No, they need 3pt shooters to spread the floor, and only one ball dominant guy (D'antoni wants it to be Nash b/c he is their playmaker). If you add Gay into the mix, those 3 are ball dominant guys (Gay, Kobe, Nash). And Gay isn't a great 3pt shooter. I think they're stuck with this team for this year, and most likely next. What D'antoni and Kobe need to do is they both have to be flexible. D'antoni needs to throw away his stupid system and adjust to his players. That's what great coaches do. And Kobe needs to lessen his shots and become more of a playmaker/defender. It's really that simple. There's no magic wand here. They are all great players, but they just need to make sacrifices individually for the sake of the team (like other super-teams). While Nash/Pau/Howard have made offensive sacrifices (and struggle while doing so), but Kobe hasn't one bit (and that's why the others are struggling offensively). Everyone has to be in tune on the sacrifices.

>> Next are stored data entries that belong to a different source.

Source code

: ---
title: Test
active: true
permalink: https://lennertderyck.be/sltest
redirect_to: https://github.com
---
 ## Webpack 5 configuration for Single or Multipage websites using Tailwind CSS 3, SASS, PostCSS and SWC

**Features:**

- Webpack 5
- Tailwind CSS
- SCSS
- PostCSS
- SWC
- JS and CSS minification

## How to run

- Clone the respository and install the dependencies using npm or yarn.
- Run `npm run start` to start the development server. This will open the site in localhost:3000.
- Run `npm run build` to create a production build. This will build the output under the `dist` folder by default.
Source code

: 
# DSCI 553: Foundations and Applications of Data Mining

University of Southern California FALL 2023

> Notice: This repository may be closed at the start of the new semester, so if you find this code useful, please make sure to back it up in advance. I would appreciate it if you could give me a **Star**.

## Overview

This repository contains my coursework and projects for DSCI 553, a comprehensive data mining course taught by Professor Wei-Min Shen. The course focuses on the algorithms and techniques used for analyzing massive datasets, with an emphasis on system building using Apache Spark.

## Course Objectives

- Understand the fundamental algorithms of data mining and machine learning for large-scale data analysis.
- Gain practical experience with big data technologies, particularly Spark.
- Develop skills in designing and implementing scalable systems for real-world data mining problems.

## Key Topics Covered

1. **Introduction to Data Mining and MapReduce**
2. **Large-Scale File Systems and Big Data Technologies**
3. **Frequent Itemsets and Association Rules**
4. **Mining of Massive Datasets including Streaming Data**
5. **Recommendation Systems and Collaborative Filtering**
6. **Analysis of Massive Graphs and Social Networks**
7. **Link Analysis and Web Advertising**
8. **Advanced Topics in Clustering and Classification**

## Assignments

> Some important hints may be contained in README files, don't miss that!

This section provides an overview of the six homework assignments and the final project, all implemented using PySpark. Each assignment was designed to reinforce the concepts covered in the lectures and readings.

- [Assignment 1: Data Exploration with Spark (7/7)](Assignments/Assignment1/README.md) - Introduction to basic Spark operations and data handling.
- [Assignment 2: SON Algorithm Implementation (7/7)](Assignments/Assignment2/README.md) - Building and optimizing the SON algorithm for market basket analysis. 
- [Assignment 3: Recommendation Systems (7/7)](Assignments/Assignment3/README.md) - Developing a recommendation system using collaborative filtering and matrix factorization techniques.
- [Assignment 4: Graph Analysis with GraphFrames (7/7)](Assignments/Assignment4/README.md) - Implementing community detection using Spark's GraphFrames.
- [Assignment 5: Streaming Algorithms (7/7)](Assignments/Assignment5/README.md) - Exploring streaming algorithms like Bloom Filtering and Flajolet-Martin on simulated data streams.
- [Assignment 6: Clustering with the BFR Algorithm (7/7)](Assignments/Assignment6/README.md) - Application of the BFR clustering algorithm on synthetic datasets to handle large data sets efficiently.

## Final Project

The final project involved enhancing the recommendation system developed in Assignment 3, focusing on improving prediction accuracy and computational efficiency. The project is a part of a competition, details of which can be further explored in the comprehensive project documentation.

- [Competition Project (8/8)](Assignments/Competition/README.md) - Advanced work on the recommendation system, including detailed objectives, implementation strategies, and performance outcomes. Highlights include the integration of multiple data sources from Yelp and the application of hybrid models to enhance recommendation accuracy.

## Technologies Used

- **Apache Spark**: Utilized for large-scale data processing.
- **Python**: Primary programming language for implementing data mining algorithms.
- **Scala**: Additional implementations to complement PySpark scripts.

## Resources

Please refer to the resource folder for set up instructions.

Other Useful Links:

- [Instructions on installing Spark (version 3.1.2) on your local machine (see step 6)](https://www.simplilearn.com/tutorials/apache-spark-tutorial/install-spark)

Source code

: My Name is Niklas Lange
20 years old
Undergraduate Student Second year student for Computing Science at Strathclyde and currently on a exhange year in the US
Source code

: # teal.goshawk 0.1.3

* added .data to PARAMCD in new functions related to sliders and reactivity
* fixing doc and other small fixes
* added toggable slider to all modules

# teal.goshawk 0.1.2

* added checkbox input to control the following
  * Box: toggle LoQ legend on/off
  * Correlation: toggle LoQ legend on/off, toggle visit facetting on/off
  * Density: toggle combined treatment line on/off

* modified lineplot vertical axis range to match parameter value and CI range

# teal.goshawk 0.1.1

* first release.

Even an 8th seed would take a monumental run. After 40 games 17-23, with 42 games left? There are already 3 teams in the west with 30+ wins, there's 3 more with 25+ wins at the half way point. This Team is not going 30-12 from hear on out.

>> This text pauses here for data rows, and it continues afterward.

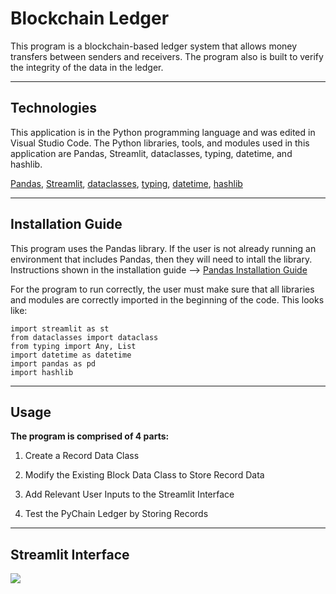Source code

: # Blockchain Ledger

This program is a blockchain-based ledger system that allows money transfers between senders and receivers. The program also is built to verify the integrity of the data in the ledger.

----

## Technologies
This application is in the Python programming language and was edited in Visual Studio Code. The Python libraries, tools, and modules used in this application are Pandas, Streamlit, dataclasses, typing, datetime, and hashlib.

[Pandas](https://pandas.pydata.org/docs/index.html), [Streamlit](https://docs.streamlit.io/), [dataclasses](https://docs.python.org/3/library/dataclasses.html), [typing](https://docs.python.org/3/library/typing.html), [datetime](https://docs.python.org/3/library/datetime.html), [hashlib](https://docs.python.org/3/library/hashlib.html)


----

## Installation Guide
This program uses the Pandas library. If the user is not already running an environment that includes Pandas, then they will need to intall the library. Instructions shown in the installation guide --> [Pandas Installation Guide](https://pandas.pydata.org/docs/getting_started/install.html)

For the program to run correctly, the user must make sure that all libraries and modules are correctly imported in the beginning of the code. This looks like:

    import streamlit as st
    from dataclasses import dataclass
    from typing import Any, List
    import datetime as datetime
    import pandas as pd
    import hashlib


----

## Usage

**The program is comprised of 4 parts:**

1. Create a Record Data Class

2. Modify the Existing Block Data Class to Store Record Data

3. Add Relevant User Inputs to the Streamlit Interface

4. Test the PyChain Ledger by Storing Records

----

## Streamlit Interface

![]("Resources/pychain.png)
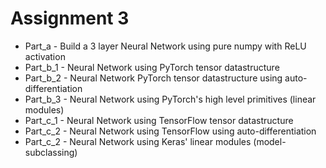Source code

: 
# Assignment 3

* Part_a - Build a 3 layer Neural Network using pure numpy with ReLU activation
* Part_b_1 - Neural Network using PyTorch tensor datastructure
* Part_b_2 - Neural Network PyTorch tensor datastructure using auto-differentiation
* Part_b_3 - Neural Network using PyTorch's high level primitives (linear modules)
* Part_c_1 - Neural Network using TensorFlow tensor datastructure
* Part_c_2 - Neural Network using TensorFlow using auto-differentiation
* Part_c_2 - Neural Network using Keras' linear modules (model-subclassing)
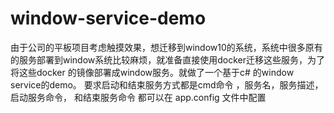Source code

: # window-service-demo
由于公司的平板项目考虑触摸效果，想迁移到window10的系统，系统中很多原有的服务部署到window系统比较麻烦，就准备直接使用docker迁移这些服务，为了将这些docker 的镜像部署成window服务。就做了一个基于c# 的window service的demo。
要求启动和结束服务方式都是cmd命令 ，服务名，服务描述，启动服务命令， 和结束服务命令 都可以在 app.config 文件中配置
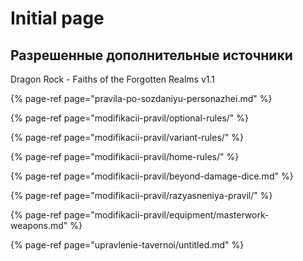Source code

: # Initial page

## Разрешенные  дополнительные источники

Dragon Rock - Faiths of the Forgotten Realms v1.1

{% page-ref page="pravila-po-sozdaniyu-personazhei.md" %}

{% page-ref page="modifikacii-pravil/optional-rules/" %}

{% page-ref page="modifikacii-pravil/variant-rules/" %}

{% page-ref page="modifikacii-pravil/home-rules/" %}

{% page-ref page="modifikacii-pravil/beyond-damage-dice.md" %}

{% page-ref page="modifikacii-pravil/razyasneniya-pravil/" %}

{% page-ref page="modifikacii-pravil/equipment/masterwork-weapons.md" %}

{% page-ref page="upravlenie-tavernoi/untitled.md" %}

it's quite simple, actually. they are three games out of the 8th seed. last week they were 4.5 games out of the 8th seed. Wolves, Rockets, Blazers all went on 5+ losing streaks. there is no X number of wins to get into the playoffs. it's going to be less than 47
41-41 (24-18 from now on) probably gets the Lakers 8th seed, which is what they are competing for. Nothing monumental about that. Forget the top 6.